Oddly, I have yet to have an actual dream about practicing yoga. That is really strange, because since mid-July, I've become something of a yoga addict. There's only been one week (the week of Thanksgiving) when I didn't make it to yoga class six times in seven days. (I typically go every day except Sunday.) I've recorded 68 dreams since I started practicing yoga, and in those dreams I've dreamed about work and home and teaching and church, bathing, eating, going to the bathroom, sleeping, sex. I've even dreamed about dreaming! I've dreamed about just about every activity and experience that plays an important role in my life, except yoga. Weird, huh? I'll let you know if I have a dream about yoga, but so far none.

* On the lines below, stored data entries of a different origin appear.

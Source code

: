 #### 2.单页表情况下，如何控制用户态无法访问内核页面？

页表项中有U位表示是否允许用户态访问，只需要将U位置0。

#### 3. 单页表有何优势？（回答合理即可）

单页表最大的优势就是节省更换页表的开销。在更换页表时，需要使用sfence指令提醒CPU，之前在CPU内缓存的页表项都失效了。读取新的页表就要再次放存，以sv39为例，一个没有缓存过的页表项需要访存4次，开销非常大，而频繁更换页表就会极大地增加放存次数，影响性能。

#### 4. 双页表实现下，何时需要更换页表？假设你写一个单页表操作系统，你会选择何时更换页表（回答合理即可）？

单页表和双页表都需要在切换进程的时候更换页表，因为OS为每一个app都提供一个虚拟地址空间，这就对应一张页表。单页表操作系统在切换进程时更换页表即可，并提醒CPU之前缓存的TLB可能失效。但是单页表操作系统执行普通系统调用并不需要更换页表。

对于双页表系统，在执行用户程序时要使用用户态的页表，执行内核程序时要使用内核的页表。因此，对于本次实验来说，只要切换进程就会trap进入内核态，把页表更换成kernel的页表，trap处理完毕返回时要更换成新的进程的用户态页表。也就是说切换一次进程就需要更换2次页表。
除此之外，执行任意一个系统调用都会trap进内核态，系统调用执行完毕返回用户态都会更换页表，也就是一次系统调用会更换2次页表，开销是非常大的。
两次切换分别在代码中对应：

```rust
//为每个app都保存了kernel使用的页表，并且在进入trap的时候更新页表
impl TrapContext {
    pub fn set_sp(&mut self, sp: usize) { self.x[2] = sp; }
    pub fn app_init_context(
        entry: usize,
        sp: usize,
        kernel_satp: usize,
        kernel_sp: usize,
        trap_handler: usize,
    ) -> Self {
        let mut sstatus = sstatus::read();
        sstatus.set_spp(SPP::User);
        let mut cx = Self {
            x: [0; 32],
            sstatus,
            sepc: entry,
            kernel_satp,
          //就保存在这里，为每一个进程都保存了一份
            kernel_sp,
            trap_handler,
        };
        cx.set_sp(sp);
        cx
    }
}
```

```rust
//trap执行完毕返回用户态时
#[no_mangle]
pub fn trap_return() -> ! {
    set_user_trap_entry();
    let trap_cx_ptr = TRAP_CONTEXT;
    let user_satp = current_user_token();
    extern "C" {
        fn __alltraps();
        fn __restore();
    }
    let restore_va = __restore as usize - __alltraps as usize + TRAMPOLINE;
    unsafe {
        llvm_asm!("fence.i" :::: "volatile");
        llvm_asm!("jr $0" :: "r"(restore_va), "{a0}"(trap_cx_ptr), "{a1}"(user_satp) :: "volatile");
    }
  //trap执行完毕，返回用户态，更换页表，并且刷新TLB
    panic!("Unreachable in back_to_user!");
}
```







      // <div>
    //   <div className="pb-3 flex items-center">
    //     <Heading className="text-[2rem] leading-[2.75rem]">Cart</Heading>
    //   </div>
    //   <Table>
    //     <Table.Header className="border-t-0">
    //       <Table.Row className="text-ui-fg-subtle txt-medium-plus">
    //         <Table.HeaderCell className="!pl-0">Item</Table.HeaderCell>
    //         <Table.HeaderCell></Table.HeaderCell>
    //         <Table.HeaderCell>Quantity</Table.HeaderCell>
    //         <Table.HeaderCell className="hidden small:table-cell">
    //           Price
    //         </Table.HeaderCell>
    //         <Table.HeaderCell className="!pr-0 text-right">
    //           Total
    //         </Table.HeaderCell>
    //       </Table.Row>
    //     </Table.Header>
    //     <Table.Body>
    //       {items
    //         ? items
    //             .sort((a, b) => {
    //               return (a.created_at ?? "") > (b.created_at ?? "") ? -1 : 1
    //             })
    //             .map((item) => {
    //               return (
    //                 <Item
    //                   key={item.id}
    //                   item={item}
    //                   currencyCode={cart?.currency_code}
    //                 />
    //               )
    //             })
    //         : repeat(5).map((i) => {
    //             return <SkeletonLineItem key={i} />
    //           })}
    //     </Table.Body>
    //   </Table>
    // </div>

I have a working theory about why that is. I think it's because yoga actually brings me into a state of consciousness that is similar to dreaming. (I said that I've dreamt about dreaming, so I guess that wouldn't rule out dreaming about yoga. More on that in a second, but...) In my experience, through the breathing and the physical postures of yoga, I actually do begin abandon the conscious mind and move into a more subconscious state of awareness. That's actually what they tell you you're supposed to do in yoga. My teachers encourage me to empty my mind and to focus. Actually, if you're doing yoga right, you eventually can't help it. The breathing and the postures are designed to stress your body and mind in ways that force you to empty your conscious mind and focus, if you are going to be able to continue. The achievement of that relaxed state of focus is the whole goal of yoga.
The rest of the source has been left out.